Safe self-driving? It’s not here yet
A lot of testing remains before self-driving cars should be widely deployed
Pittsburgh Post-Gazette
September 30, 2016 12:00 AM

By Philip Koopman and Michael Wagner

President Barack Obama this month announced a Department of Transportation draft policy on automated-vehicle safety. Hard-working staff at the Department of Transportation, the National Highway Traffic Safety Administration and the Volpe National Transportation Systems Center did a great job in creating it.

But, while self-driving cars promise improved safety, some critical issues must be addressed to ensure they are at least as safe as human-driven cars and, hopefully, even safer.

Machine learning is the secret sauce for the recent success of self-driving cars and many other amazing computer capabilities. With machine learning, the computer isn’t programmed by humans to follow a fixed recipe as it was in traditional systems. Rather, the computer in effect teaches itself how to distinguish objects such as a bush from a person about to cross a street by learning from example pictures that label bushes and people.

Traditional software safety evaluations check the software’s recipe against its actual behavior. But with machine learning, there is no recipe — just a huge bunch of examples. So it is difficult to be sure how the car will behave when it sees something that differs even slightly from an example.

To take a simple example, perhaps a car will stop for pedestrians in testing because it has learned that heads are round, but it has trouble with unusual hat shapes. There are so many combinations of potential situations that it is nearly impossible to simply test the car until you are sure it is safe.

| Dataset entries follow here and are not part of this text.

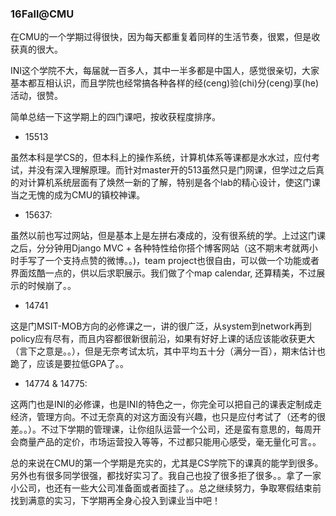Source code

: ### 16Fall@CMU

在CMU的一个学期过得很快，因为每天都重复着同样的生活节奏，很累，但是收获真的很大。

INI这个学院不大，每届就一百多人，其中一半多都是中国人，感觉很亲切，大家基本都互相认识，而且学院也经常搞各种各样的经(ceng)验(chi)分(ceng)享(he)活动，很赞。

简单总结一下这学期上的四门课吧，按收获程度排序。

*	15513

虽然本科是学CS的，但本科上的操作系统，计算机体系等课都是水水过，应付考试，并没有深入理解原理。而针对master开的513虽然只是门网课，但学过之后真的对计算机系统层面有了焕然一新的了解，特别是各个lab的精心设计，使这门课当之无愧的成为CMU的镇校神课。

*	15637:

虽然以前也写过网站，但是基本上是左拼右凑成的，没有很系统的学。上过这门课之后，分分钟用Django MVC + 各种特性给你搭个博客网站（这不期末考就两小时手写了一个支持点赞的微博。。)，team project也很自由，可以做一个功能或者界面炫酷一点的，供以后求职展示。我们做了个map calendar, 还算精美，不过展示的时候崩了。。

*	14741

这是门MSIT-MOB方向的必修课之一，讲的很广泛，从system到network再到policy应有尽有，而且内容都很新很前沿，如果有好好上课的话应该能收获更大（言下之意是。。），但是无奈考试太坑，其中平均五十分（满分一百），期末估计也跪了，应该是要拉低GPA了。。

*	14774 & 14775:

这两门也是INI的必修课，也是INI的特色之一，你完全可以把自己的课表定制成走经济，管理方向。不过无奈真的对这方面没有兴趣，也只是应付考试了（还考的很差。。）。不过下学期的管理课，让你组队运营一个公司，还是蛮有意思的，每周开会商量产品的定价，市场运营投入等等，不过都只能用心感受，毫无量化可言。。

总的来说在CMU的第一个学期是充实的，尤其是CS学院下的课真的能学到很多。另外也有很多同学很强，都找好实习了。我自己也投了很多拒了很多。。拿了一家小公司，也还有一些大公司准备面或者面挂了。。总之继续努力，争取寒假结束前找到满意的实习，下学期再全身心投入到课业当中吧！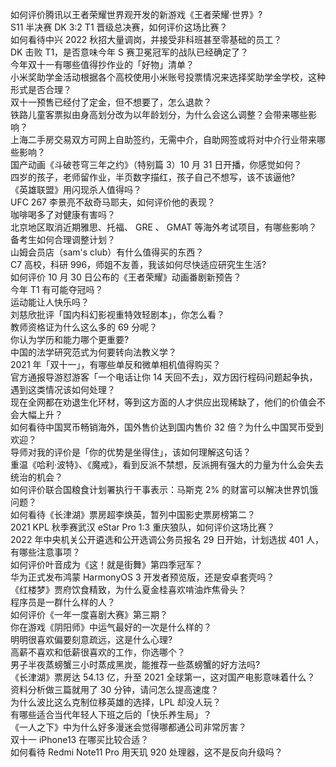 如何评价腾讯以王者荣耀世界观开发的新游戏《王者荣耀·世界》?  
S11 半决赛 DK 3:2 T1 晋级总决赛，如何评价这场比赛？  
如何看待中兴 2022 秋招大量调岗，并接受非科班甚至零基础的员工？  
DK 击败 T1，是否意味今年 S 赛卫冕冠军的战队已经确定了？  
今年双十一有哪些值得抄作业的「好物」清单？  
小米奖助学金活动根据各个高校使用小米账号投票情况来选择奖助学金学校，这种形式是否合理？  
双十一预售已经付了定金，但不想要了，怎么退款？  
铁路儿童客票拟由身高划分改为以年龄划分，为什么会这么调整？会带来哪些影响？  
上海二手房交易双方可网上自助签约，无需中介，自助网签或将对中介行业带来哪些影响？  
国产动画《斗破苍穹三年之约》（特别篇 3）10 月 31 日开播，你感觉如何？  
四岁的孩子，老师留作业，半页数字描红，孩子自己不想写，该不该逼他?  
《英雄联盟》用闪现杀人值得吗？  
UFC 267 李景亮不敌奇马耶夫，如何评价他的表现？  
咖啡喝多了对健康有害吗？  
北京地区取消近期雅思、托福、 GRE 、 GMAT 等海外考试项目，有哪些影响？备考生如何合理调整计划？  
山姆会员店（sam's club）有什么值得买的东西？  
C7 高校，科研 996，师姐不友善，我该如何尽快适应研究生生活?  
如何评价 10 月 30 日公布的《王者荣耀》动画番剧新预告？  
今年 T1 有可能夺冠吗？  
运动能让人快乐吗？  
刘慈欣批评「国内科幻影视重特效轻剧本」，你怎么看？  
教师资格证为什么这么多的 69 分呢？  
你认为学历和能力哪个更重要?  
中国的法学研究范式为何要转向法教义学？  
2021 年「双十一」，有哪些单反和微单相机值得购买？  
官方通报导游怼游客「一个电话让你 14 天回不去」，双方因行程码问题起争执，遇到这类情况该如何处理？  
现在全网都在劝退生化环材，等到这方面的人才供应出现稀缺了，他们的价值会不会大幅上升？  
如何看待中国冥币畅销海外，国外售价达到国内售价 32 倍？为什么中国冥币受到欢迎？  
导师对我的评价是「你的优势是坐得住」，该如何理解这句话？  
重温《哈利·波特》、《魔戒》，看到反派不禁想，反派拥有强大的力量为什么会失去统治的机会？  
如何评价联合国粮食计划署执行干事表示：马斯克 2% 的财富可以解决世界饥饿问题？  
如何看待《长津湖》票房超李焕英，暂列中国影史票房榜第二？  
2021 KPL 秋季赛武汉 eStar Pro 1:3 重庆狼队，如何评价这场比赛？  
2022 年中央机关公开遴选和公开选调公务员报名 29 日开始，计划选拔 401 人，有哪些注意事项？  
如何评价叶音成为《这！就是街舞》第四季冠军？  
华为正式发布鸿蒙 HarmonyOS 3 开发者预览版，还是安卓套壳吗？  
《红楼梦》贾府饮食精致，为什么夏金桂喜欢啃油炸焦骨头？  
程序员是一群什么样的人？  
如何评价《一年一度喜剧大赛》第三期？  
你在游戏《阴阳师》中运气最好的一次是什么样的？  
明明很喜欢偏要刻意疏远，这是什么心理?  
高薪不喜欢和低薪很喜欢的工作，你选哪个？  
男子半夜蒸螃蟹三小时蒸成黑炭，能推荐一些蒸螃蟹的好方法吗?  
《长津湖》票房达 54.13 亿，升至 2021 全球第一，这对国产电影意味着什么？  
资料分析做三篇就用了 30 分钟，请问怎么提高速度？  
为什么波比这么克制位移英雄的选择，LPL 却没人玩？  
有哪些适合当代年轻人下班之后的「快乐养生局」？  
《一人之下》中为什么好多漫迷会觉得哪都通公司非常厉害？  
双十一 iPhone13 在哪买比较合适？  
如何看待 Redmi Note11 Pro 用天玑 920 处理器，这不是反向升级吗？  
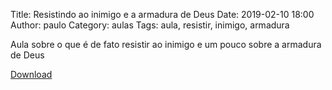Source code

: Title: Resistindo ao inimigo e a armadura de Deus
Date: 2019-02-10 18:00
Author: paulo
Category: aulas
Tags: aula, resistir, inimigo, armadura

Aula sobre o que é de fato resistir ao inimigo e um pouco sobre a armadura de Deus

[Download](https://www.dropbox.com/s/hvlig6asu202130/AULA%20-%20EBD%20-%2010%3A02%3A2019.pdf?dl=1)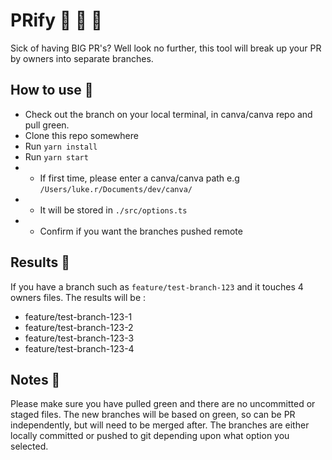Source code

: # PRify  🚀  🧨  🙏

Sick of having BIG PR's? Well look no further, this tool will break up your PR by owners into separate branches.

## How to use 🦆

- Check out the branch on your local terminal, in canva/canva repo and pull green.
- Clone this repo somewhere
- Run `yarn install`
- Run `yarn start`
- - If first time, please enter a canva/canva path e.g `/Users/luke.r/Documents/dev/canva/`
- - It will be stored in `./src/options.ts`
- - Confirm if you want the branches pushed remote

## Results 👀

If you have a branch such as `feature/test-branch-123` and it touches 4 owners files. The results will be :

- feature/test-branch-123-1
- feature/test-branch-123-2
- feature/test-branch-123-3
- feature/test-branch-123-4


## Notes 📝

Please make sure you have pulled green and there are no uncommitted or staged files.
The new branches will be based on green, so can be PR independently, but will need to be merged after. The branches are either locally committed or pushed to git depending upon what option you selected.

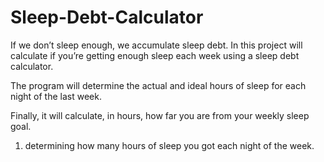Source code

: # Sleep-Debt-Calculator
 If we don’t sleep enough, we accumulate sleep debt. In this project will calculate if you’re getting enough sleep each week using a sleep debt calculator.

The program will determine the actual and ideal hours of sleep for each night of the last week.

Finally, it will calculate, in hours, how far you are from your weekly sleep goal.


1. determining how many hours of sleep you got each night of the week.


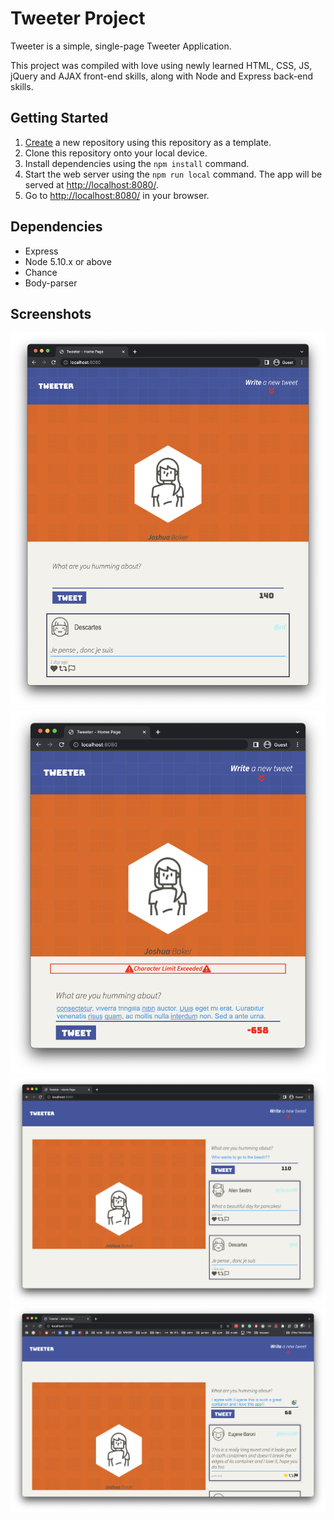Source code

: # Tweeter Project

Tweeter is a simple, single-page Tweeter Application.

This project was compiled with love using newly learned HTML, CSS, JS, jQuery and AJAX front-end skills, along with Node and Express back-end skills.

## Getting Started

1. [Create](https://docs.github.com/en/repositories/creating-and-managing-repositories/creating-a-repository-from-a-template) a new repository using this repository as a template.
2. Clone this repository onto your local device.
3. Install dependencies using the `npm install` command.
3. Start the web server using the `npm run local` command. The app will be served at <http://localhost:8080/>.
4. Go to <http://localhost:8080/> in your browser.

## Dependencies

- Express
- Node 5.10.x or above
- Chance
- Body-parser

## Screenshots

!["Screenshot of main page with empty tweet box"](https://github.com/JBakesale/tweeter/blob/master/docs/mobie-view.png)
!["Screenshot of error message in action"](https://github.com/JBakesale/tweeter/blob/master/docs/error-message.png)
!["Screenshot of widescreen view"](https://github.com/JBakesale/tweeter/blob/master/docs/widescreen.png)
!["Screenshot of better css functionality"](https://github.com/JBakesale/tweeter/blob/master/docs/container-functionality.png)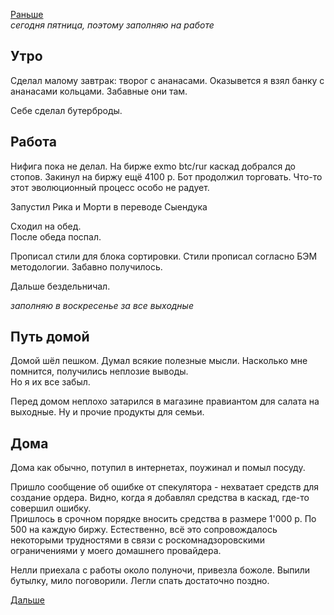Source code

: [Раньше](2019.11.21.md)  
*сегодня пятница, поэтому заполняю на работе*
## Утро
Сделал малому завтрак: творог с ананасами. Оказывется я взял банку с ананасами кольцами. Забавные они там.

Себе сделал бутерброды.
## Работа
Нифига пока не делал. На бирже exmo btc/rur каскад добрался до стопов. Закинул на биржу ещё 4100 р. Бот продолжил торговать. Что-то этот эволюционный процесс особо не радует.

Запустил Рика и Морти в переводе Сыендука

Сходил на обед.  
После обеда поспал.

Прописал стили для блока сортировки. Стили прописал согласно БЭМ методологии. Забавно получилось.

Дальше бездельничал.

*заполняю в воскресенье за все выходные*
## Путь домой
Домой шёл пешком. Думал всякие полезные мысли. Насколько мне помнится, получились неплозие выводы.  
Но я их все забыл.

Перед домом неплохо затарился в магазине правиантом для салата на выходные. Ну и прочие продукты для семьи.
## Дома
Дома как обычно, потупил в интернетах, поужинал и помыл посуду.

Пришло сообщение об ошибке от спекулятора - нехватает средств для создание ордера. Видно, когда я добавлял средства в каскад, где-то совершил ошибку.  
Пришлось в срочном порядке вносить средства в размере 1'000 р. По 500 на каждую биржу. Естественно, всё это сопровождалось некоторыми трудностями в связи с роскомнадзоровскими ограничениями у моего домашнего провайдера.

Нелли приехала с работы около полуночи, привезла божоле. Выпили бутылку, мило поговорили. Легли спать достаточно поздно.

[Дальше](2019.11.23.md)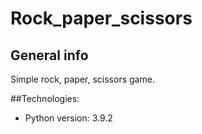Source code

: # Rock_paper_scissors

## General info
Simple rock, paper, scissors game.

##Technologies:
* Python version: 3.9.2

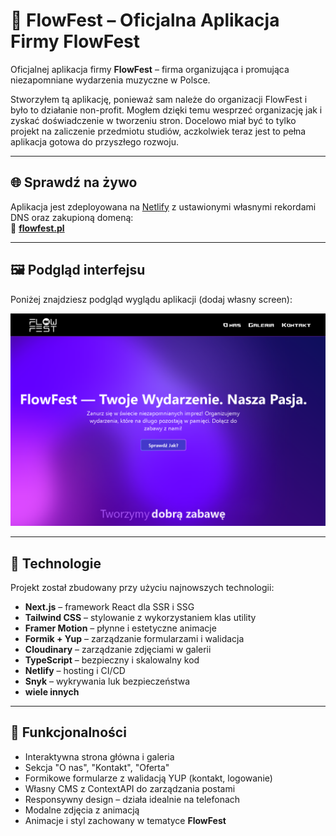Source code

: # 🎉 FlowFest – Oficjalna Aplikacja Firmy FlowFest

Oficjalnej aplikacja firmy **FlowFest** – firma organizująca i promująca niezapomniane wydarzenia muzyczne w Polsce.

Stworzyłem tą aplikację, ponieważ sam należe do organizacji FlowFest i było to działanie non-profit. Mogłem dzięki temu wesprzeć organizację jak i zyskać doświadczenie w tworzeniu stron. Docelowo miał być to tylko projekt na zaliczenie przedmiotu studiów, aczkolwiek teraz jest to pełna aplikacja gotowa do przyszłego rozwoju.

---

## 🌐 Sprawdź na żywo

Aplikacja jest zdeployowana na [Netlify](https://www.netlify.com/) z ustawionymi własnymi rekordami DNS oraz zakupioną domeną:  
🔗 **[flowfest.pl](https://flowfest.pl)**

---

## 🖼️ Podgląd interfejsu

Poniżej znajdziesz podgląd wyglądu aplikacji (dodaj własny screen):

![Zrzut ekranu z aplikacji FlowFest](./screenshot.png)

---

## 🚀 Technologie

Projekt został zbudowany przy użyciu najnowszych technologii:

- **Next.js** – framework React dla SSR i SSG
- **Tailwind CSS** – stylowanie z wykorzystaniem klas utility
- **Framer Motion** – płynne i estetyczne animacje
- **Formik + Yup** – zarządzanie formularzami i walidacja
- **Cloudinary** – zarządzanie zdjęciami w galerii
- **TypeScript** – bezpieczny i skalowalny kod
- **Netlify** – hosting i CI/CD
- **Snyk** – wykrywania luk bezpieczeństwa
- **wiele innych**

---

## 💼 Funkcjonalności

- Interaktywna strona główna i galeria
- Sekcja "O nas", "Kontakt", "Oferta"
- Formikowe formularze z walidacją YUP (kontakt, logowanie)
- Własny CMS z ContextAPI do zarządzania postami
- Responsywny design – działa idealnie na telefonach
- Modalne zdjęcia z animacją
- Animacje i styl zachowany w tematyce **FlowFest**
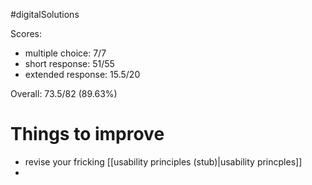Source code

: #digitalSolutions

Scores:
- multiple choice: 7/7
- short response: 51/55
- extended response: 15.5/20

Overall: 73.5/82 (89.63%)

# Things to improve
- revise your fricking [[usability principles (stub)|usability princples]]
-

Statistically speaking, even 100 million miles of driving is not enough to show that these cars are even as safe as an average human driver. The Department of Transportation should address this fundamental problem head on and require rigorous evidence that machine-learning results are sufficiently safe and robust.

A key element of ensuring safety in machinery, except for cars, is independence between the designers and the folks who ensure safety. In airplanes, trains, medical devices and even UL-listed appliances, ensuring safety requires an independent examination of software design. This helps keep things safe even when management feels pressure to ship a product before it’s really ready.

There are private-sector companies that do independent safety certification for many different products, including cars. However, it seems that most car companies don’t use these services. Rather than simply trust car companies to do the right thing, the Department of Transportation should follow the lead of other industries and require independent safety assessments.

Wirelessly transmitted software updates can keep car software current. But will your car still be safe after a software patch? You’ve probably experienced yourself cell phone or personal computer updates that introduce new problems.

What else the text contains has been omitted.